These questions need to be answered if we are going to build our faith on solid ground.  However, are we asking these questions based on a faulty premise? Let us take what might seem the most indefensible of these questions: the death of David and Bathsheba’s child. David and Bathsheba also died much later, but they died. In fact, so that everyone of that generation, and for that matter every generation that followed up to the present one. So why are we concerned about the death of one baby, and not the death of billions of humans? Is it because we have the idea that the baby was deprived of the normal lifespan everyone has a right to? Do we believe that everyone has a right to die a natural death? From where do we get the idea that any human death can be considered natural?

The average dog lives between 12 to 14 years of age; Cats, 12 to 18; among the longest-lived animals is the Bowhead Whale who lives over 200 years, but all animals die. That is their nature. That is what it means to die a natural death.  An evolutionist will consider a man to be just another animal with a lifespan well under a century on average, though modern medicine has managed to push it upwards a little. Still, he naturally dies when evolution has got from him what it looks for: procreation.  After he can no longer procreate, evolution is done with him.
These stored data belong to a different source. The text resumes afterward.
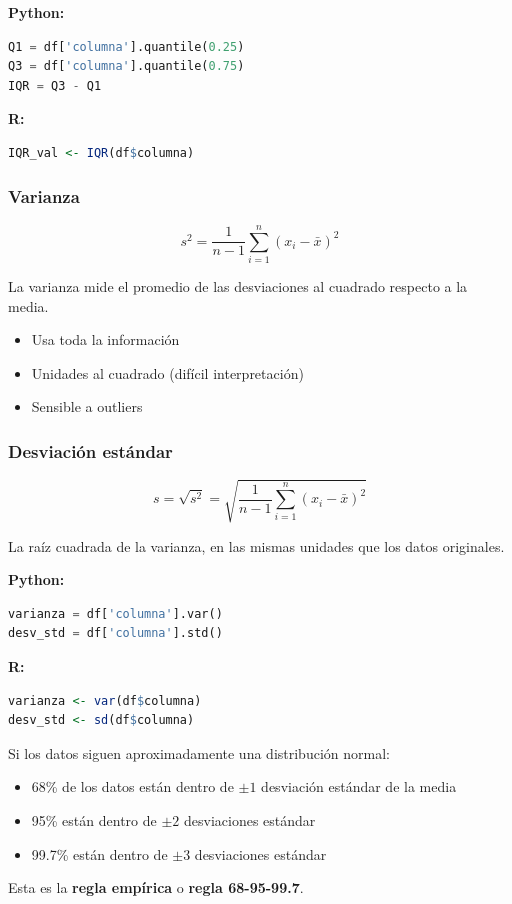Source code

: \documentclass[a4paper,11pt]{article}
\begin{document}
\textbf{Python:}
\begin{lstlisting}[language=Python]
Q1 = df['columna'].quantile(0.25)
Q3 = df['columna'].quantile(0.75)
IQR = Q3 - Q1
\end{lstlisting}

\textbf{R:}
\begin{lstlisting}[language=R]
IQR_val <- IQR(df$columna)
\end{lstlisting}

\subsubsection{Varianza}

$$s^2 = \frac{1}{n-1}\sum_{i=1}^{n}(x_i - \bar{x})^2$$

La varianza mide el promedio de las desviaciones al cuadrado respecto a la media.

\begin{itemize}
    \item Usa toda la información
    \item Unidades al cuadrado (difícil interpretación)
    \item Sensible a outliers
\end{itemize}

\subsubsection{Desviación estándar}

$$s = \sqrt{s^2} = \sqrt{\frac{1}{n-1}\sum_{i=1}^{n}(x_i - \bar{x})^2}$$

La raíz cuadrada de la varianza, en las mismas unidades que los datos originales.

\textbf{Python:}
\begin{lstlisting}[language=Python]
varianza = df['columna'].var()
desv_std = df['columna'].std()
\end{lstlisting}

\textbf{R:}
\begin{lstlisting}[language=R]
varianza <- var(df$columna)
desv_std <- sd(df$columna)
\end{lstlisting}

\begin{tcolorbox}[colback=ejemplocolor!20, colframe=unidadcolor, title=Interpretación de la desviación estándar]
Si los datos siguen aproximadamente una distribución normal:
\begin{itemize}
    \item 68\% de los datos están dentro de $\pm 1$ desviación estándar de la media
    \item 95\% están dentro de $\pm 2$ desviaciones estándar
    \item 99.7\% están dentro de $\pm 3$ desviaciones estándar
\end{itemize}

Esta es la \textbf{regla empírica} o \textbf{regla 68-95-99.7}.
\end{tcolorbox}
\end{document}
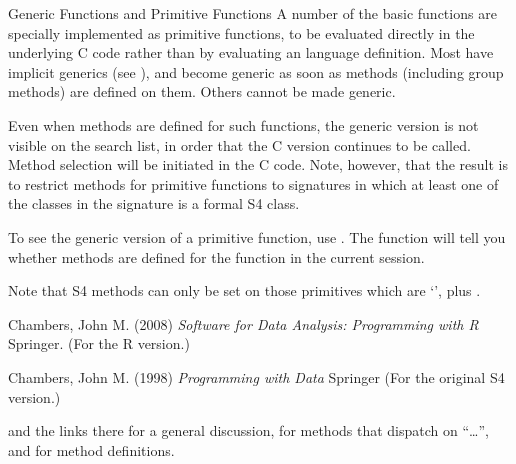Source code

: \begin{Section}{Generic Functions and Primitive Functions}
A number of the basic \R{} functions are specially implemented as
primitive functions, to be evaluated directly in the underlying C code
rather than by evaluating an \R{} language definition.  Most have
implicit generics (see ), and become
generic as soon as methods (including group methods) are defined on
them.  Others cannot be made generic.

Even when methods are defined for such functions, the generic version
is not visible on the search list, in order that the C version
continues to be called.  Method selection will be initiated in the C
code.  Note, however, that the result is to restrict methods for
primitive functions to signatures in which at least one of the classes
in the signature is a formal S4 class.

To see the generic version of a primitive function, use
.  The function
 will tell you whether methods are defined
for the function in the current session.

Note that S4 methods can only be set on those primitives which are
`', plus \code{\%*\%}.
\end{Section}
%
\begin{References}\relax
Chambers, John M. (2008)
\emph{Software for Data Analysis: Programming with R}
Springer.  (For the R version.)

Chambers, John M. (1998)
\emph{Programming with Data}
Springer (For the original S4 version.)
\end{References}
%
\begin{SeeAlso}\relax
{} and the links there for a general discussion,
 for methods that dispatch on
``\dots'', and  for method definitions.
\end{SeeAlso}
%

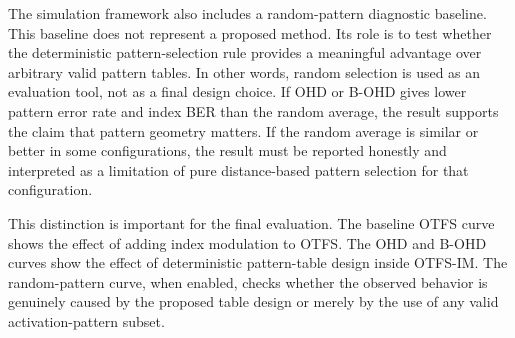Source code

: The simulation framework also includes a random-pattern diagnostic baseline. This baseline does not represent a proposed method. Its role is to test whether the deterministic pattern-selection rule provides a meaningful advantage over arbitrary valid pattern tables. In other words, random selection is used as an evaluation tool, not as a final design choice. If OHD or B-OHD gives lower pattern error rate and index BER than the random average, the result supports the claim that pattern geometry matters. If the random average is similar or better in some configurations, the result must be reported honestly and interpreted as a limitation of pure distance-based pattern selection for that configuration.

This distinction is important for the final evaluation. The baseline OTFS curve shows the effect of adding index modulation to OTFS. The OHD and B-OHD curves show the effect of deterministic pattern-table design inside OTFS-IM. The random-pattern curve, when enabled, checks whether the observed behavior is genuinely caused by the proposed table design or merely by the use of any valid activation-pattern subset.
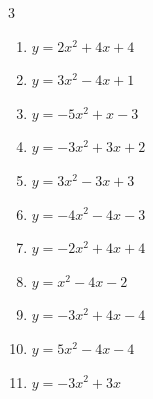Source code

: \begin{multicols}{3}
\begin{enumerate}
  \item $\displaystyle y=2x^{2}+4x+4$

        \phantom{$\displaystyle 頂点\left( -1 , 2 \right)$}

  \item $\displaystyle y=3x^{2}-4x+1$


  \item $\displaystyle y=-5x^{2}+x-3$


  \item $\displaystyle y=-3x^{2}+3x+2$


\columnbreak %

  \item $\displaystyle y=3x^{2}-3x+3$


  \item $\displaystyle y=-4x^{2}-4x-3$


  \item $\displaystyle y=-2x^{2}+4x+4$

        \phantom{$\displaystyle 頂点\left( 1 , 6 \right)$}

  \item $\displaystyle y=x^{2}-4x-2$

        \phantom{$\displaystyle 頂点\left( 2 , -6 \right)$}

  \item $\displaystyle y=-3x^{2}+4x-4$


\columnbreak %

\resetques

  \item $\displaystyle y=5x^{2}-4x-4$


  \item $\displaystyle y=-3x^{2}+3x$


\end{enumerate}
\end{multicols}
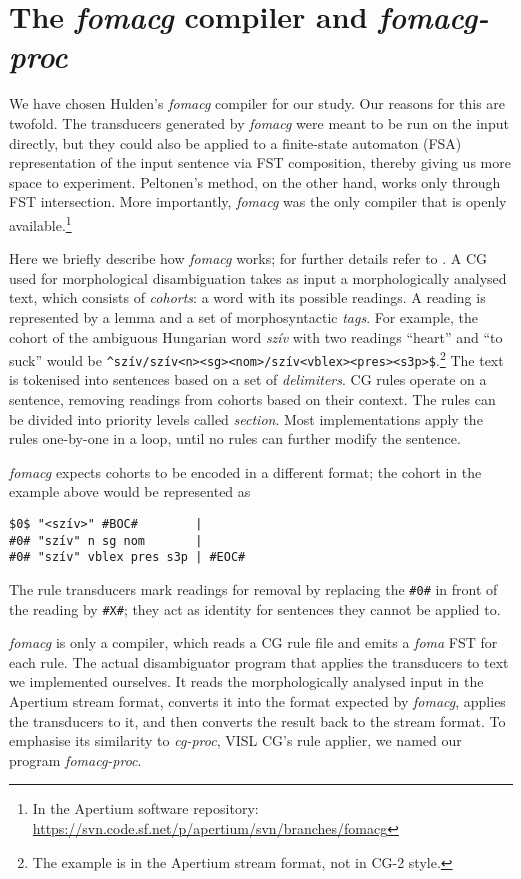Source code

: \documentclass[11pt]{article}
\begin{document}
\section{The \emph{fomacg} compiler and \emph{fomacg-proc}}
\label{sec:fomacg}

We have chosen Hulden's \emph{fomacg} compiler for our study. Our
reasons for this are twofold. The transducers generated by \emph{fomacg} were
meant to be run on the input directly, but they could also be applied to a
finite-state automaton (FSA) representation of the input sentence via FST
composition, thereby giving us more space to experiment. Peltonen's method,
on the other hand, works only through FST intersection. More importantly,
\emph{fomacg} was the only compiler that is openly
available.\footnote{In the Apertium software repository:
\url{https://svn.code.sf.net/p/apertium/svn/branches/fomacg}}

Here we briefly describe how \emph{fomacg} works; for further details refer to
\cite{Hulden:2011}. A CG used for morphological disambiguation takes as input
a morphologically analysed text, which consists of \emph{cohorts}: a word with
its possible readings. A reading is
represented by a lemma and a set of morphosyntactic \emph{tags}. For example, the cohort of
the ambiguous Hungarian word \textit{szív} with two readings ``heart'' and
``to suck'' would be
\texttt{\^{}szív/szív<n><sg><nom>/szív<vblex><pres><s3p>\$}.\footnote{
The example is in the Apertium stream format, not in CG-2 style.} The text is
tokenised into sentences based on a set of \emph{delimiters}. CG rules
operate on a sentence, removing readings from cohorts based on their context.
The rules can be divided into priority levels called \emph{section}. Most
implementations apply the rules one-by-one in a loop, until no rules can further
modify the sentence.

\emph{fomacg} expects cohorts to be encoded in a different format; the cohort in
the example above would be represented as
\begin{verbatim}
$0$ "<szív>" #BOC#        |
#0# "szív" n sg nom       |
#0# "szív" vblex pres s3p | #EOC#
\end{verbatim}
The rule transducers mark readings for removal by replacing the \texttt{\#0\#}
in front of the reading by \texttt{\#X\#}; they act as identity for sentences
they cannot be applied to.

\emph{fomacg} is only a compiler, which reads a CG rule file and emits a
\emph{foma} FST for each rule. The actual disambiguator program that applies the
transducers to text we implemented ourselves. It reads the morphologically
analysed input in the Apertium stream format, converts it into the format
expected by \emph{fomacg}, applies the transducers to it, and then converts the
result back to the stream format. To emphasise its similarity to \emph{cg-proc},
VISL CG's rule applier, we named our program \emph{fomacg-proc}.
\end{document}
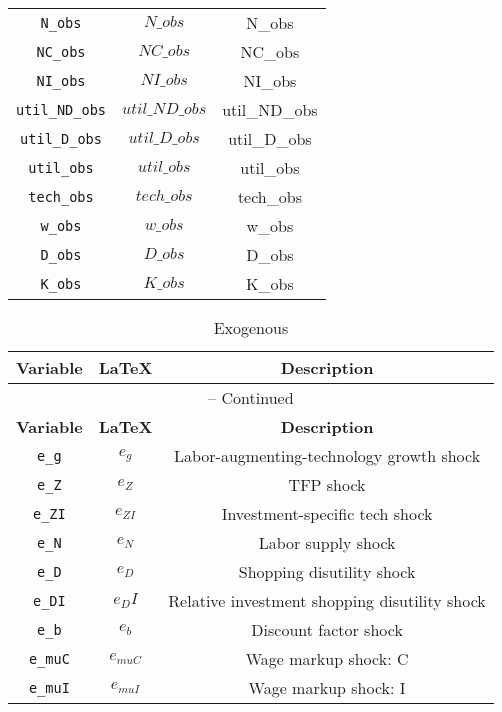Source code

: \begin{center}
\begin{longtable}{ccc}
\texttt{N\_obs} & $N\_obs$ & N\_obs\\
\texttt{NC\_obs} & $NC\_obs$ & NC\_obs\\
\texttt{NI\_obs} & $NI\_obs$ & NI\_obs\\
\texttt{util\_ND\_obs} & $util\_ND\_obs$ & util\_ND\_obs\\
\texttt{util\_D\_obs} & $util\_D\_obs$ & util\_D\_obs\\
\texttt{util\_obs} & $util\_obs$ & util\_obs\\
\texttt{tech\_obs} & $tech\_obs$ & tech\_obs\\
\texttt{w\_obs} & $w\_obs$ & w\_obs\\
\texttt{D\_obs} & $D\_obs$ & D\_obs\\
\texttt{K\_obs} & $K\_obs$ & K\_obs\\
\hline%
\end{longtable}
\end{center}
\begin{center}
\begin{longtable}{ccc}
\caption{Exogenous}\\%
\hline%
\multicolumn{1}{c}{\textbf{Variable}} &
\multicolumn{1}{c}{\textbf{\LaTeX}} &
\multicolumn{1}{c}{\textbf{Description}}\\%
\hline\hline%
\endfirsthead
\multicolumn{3}{c}{{\tablename} \thetable{} -- Continued}\\%
\hline%
\multicolumn{1}{c}{\textbf{Variable}} &
\multicolumn{1}{c}{\textbf{\LaTeX}} &
\multicolumn{1}{c}{\textbf{Description}}\\%
\hline\hline%
\endhead
\texttt{e\_g} & ${e_g}$ & Labor-augmenting-technology growth shock\\
\texttt{e\_Z} & ${e_Z}$ & TFP shock\\
\texttt{e\_ZI} & ${e_{ZI}}$ & Investment-specific tech shock\\
\texttt{e\_N} & ${e_N}$ & Labor supply shock\\
\texttt{e\_D} & ${e_D}$ & Shopping disutility shock\\
\texttt{e\_DI} & ${e_DI}$ & Relative investment shopping disutility shock\\
\texttt{e\_b} & ${e_b}$ & Discount factor shock\\
\texttt{e\_muC} & ${e_{muC}}$ & Wage markup shock: C\\
\texttt{e\_muI} & ${e_{muI}}$ & Wage markup shock: I\\
\hline%
\end{longtable}
\end{center}
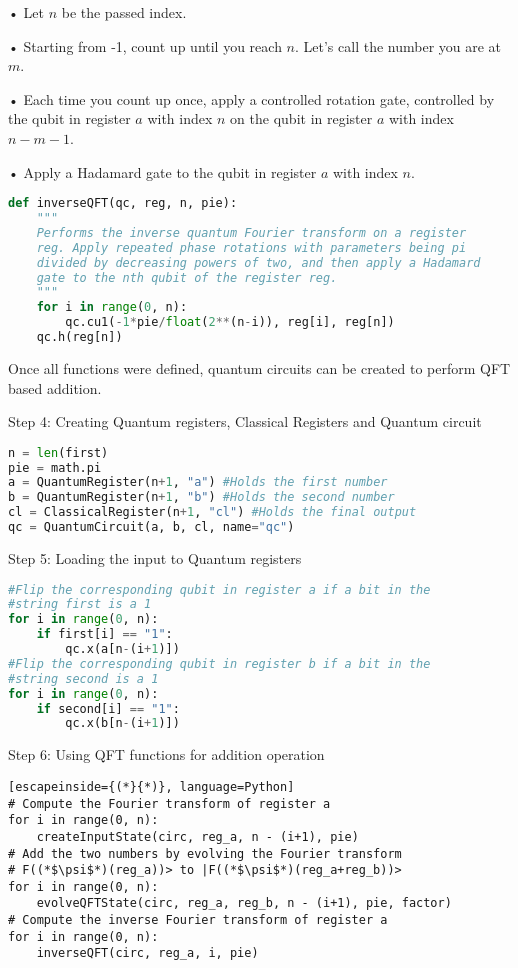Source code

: \documentclass{cpp}
\begin{document}
•	Let $n$ be the passed index.

•	Starting from -1, count up until you reach $n$. Let’s call the number you are at $m$.

•	Each time you count up once, apply a controlled rotation gate, controlled by the qubit in register $a$ with index $n$ on the qubit in register $a$ with index $n-m-1$.

•	Apply a Hadamard gate to the qubit in register $a$ with index $n$.

\begin{lstlisting}[language=Python]
def inverseQFT(qc, reg, n, pie):
    """
    Performs the inverse quantum Fourier transform on a register 
    reg. Apply repeated phase rotations with parameters being pi    
    divided by decreasing powers of two, and then apply a Hadamard 
    gate to the nth qubit of the register reg.
    """
    for i in range(0, n):
        qc.cu1(-1*pie/float(2**(n-i)), reg[i], reg[n])
    qc.h(reg[n])
\end{lstlisting}

Once all functions were defined, quantum circuits can be created to perform QFT based addition.

\newpage
Step 4: Creating Quantum registers, Classical Registers and Quantum circuit

\begin{lstlisting}[language=Python]
n = len(first)
pie = math.pi
a = QuantumRegister(n+1, "a") #Holds the first number
b = QuantumRegister(n+1, "b") #Holds the second number 
cl = ClassicalRegister(n+1, "cl") #Holds the final output
qc = QuantumCircuit(a, b, cl, name="qc")
\end{lstlisting}

Step 5: Loading the input to Quantum registers

\begin{lstlisting}[language=Python]
#Flip the corresponding qubit in register a if a bit in the 
#string first is a 1
for i in range(0, n):
    if first[i] == "1":
        qc.x(a[n-(i+1)])
#Flip the corresponding qubit in register b if a bit in the 
#string second is a 1
for i in range(0, n):
    if second[i] == "1":
        qc.x(b[n-(i+1)])
\end{lstlisting}

Step 6: Using QFT functions for addition operation

\begin{lstlisting}[escapeinside={(*}{*)}, language=Python]
# Compute the Fourier transform of register a
for i in range(0, n):
    createInputState(circ, reg_a, n - (i+1), pie)
# Add the two numbers by evolving the Fourier transform   
# F((*$\psi$*)(reg_a))> to |F((*$\psi$*)(reg_a+reg_b))>
for i in range(0, n):
    evolveQFTState(circ, reg_a, reg_b, n - (i+1), pie, factor)
# Compute the inverse Fourier transform of register a
for i in range(0, n):
    inverseQFT(circ, reg_a, i, pie)
\end{lstlisting}
\end{document}
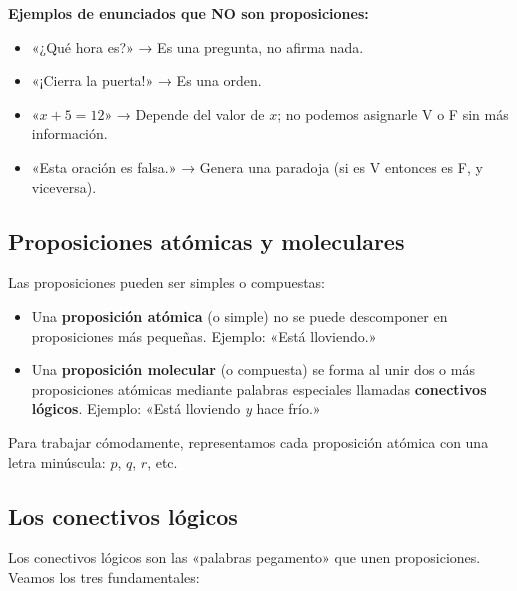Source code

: \documentclass[12pt, a4paper]{article}
\begin{document}
\noindent\textbf{Ejemplos de enunciados que NO son proposiciones:}
\begin{itemize}[leftmargin=*]
  \item «¿Qué hora es?» → Es una pregunta, no afirma nada.
  \item «¡Cierra la puerta!» → Es una orden.
  \item «$x + 5 = 12$» → Depende del valor de $x$; no podemos asignarle V o F sin más información.
  \item «Esta oración es falsa.» → Genera una paradoja (si es V entonces es F, y viceversa).
\end{itemize}

\subsection{Proposiciones atómicas y moleculares}

Las proposiciones pueden ser simples o compuestas:

\begin{itemize}[leftmargin=*]
  \item Una \textbf{proposición atómica} (o simple) no se puede descomponer en proposiciones más pequeñas. Ejemplo: «Está lloviendo.»
  \item Una \textbf{proposición molecular} (o compuesta) se forma al unir dos o más proposiciones atómicas mediante palabras especiales llamadas \textbf{conectivos lógicos}. Ejemplo: «Está lloviendo \emph{y} hace frío.»
\end{itemize}

Para trabajar cómodamente, representamos cada proposición atómica con una letra minúscula: $p$, $q$, $r$, etc.

\subsection{Los conectivos lógicos}

Los conectivos lógicos son las «palabras pegamento» que unen proposiciones. Veamos los tres fundamentales:
\end{document}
However, according to the Bible, humans are much more than animals. being made in God’s image and as such are considered God’s children.  As children of God, we inherit everlasting life. So, the lifespan of humans currently is, according to the Bible, anything but natural. Given that, we must conclude that we die because we were condemned to die by God due to the original sin which we have all inherited

For the wages of sin is death, but the gift of God is eternal life in Christ Jesus our Lord. Romans 6:23 BSB

So, rather than worry about the death of one innocent baby, we should be concerned about what it means that God has condemned all of us, billions of us, to death. Does that seem fair given that none of us chose to be born as sinners? I daresay that if given the choice, most of us would gladly choose to be born without sinful inclinations.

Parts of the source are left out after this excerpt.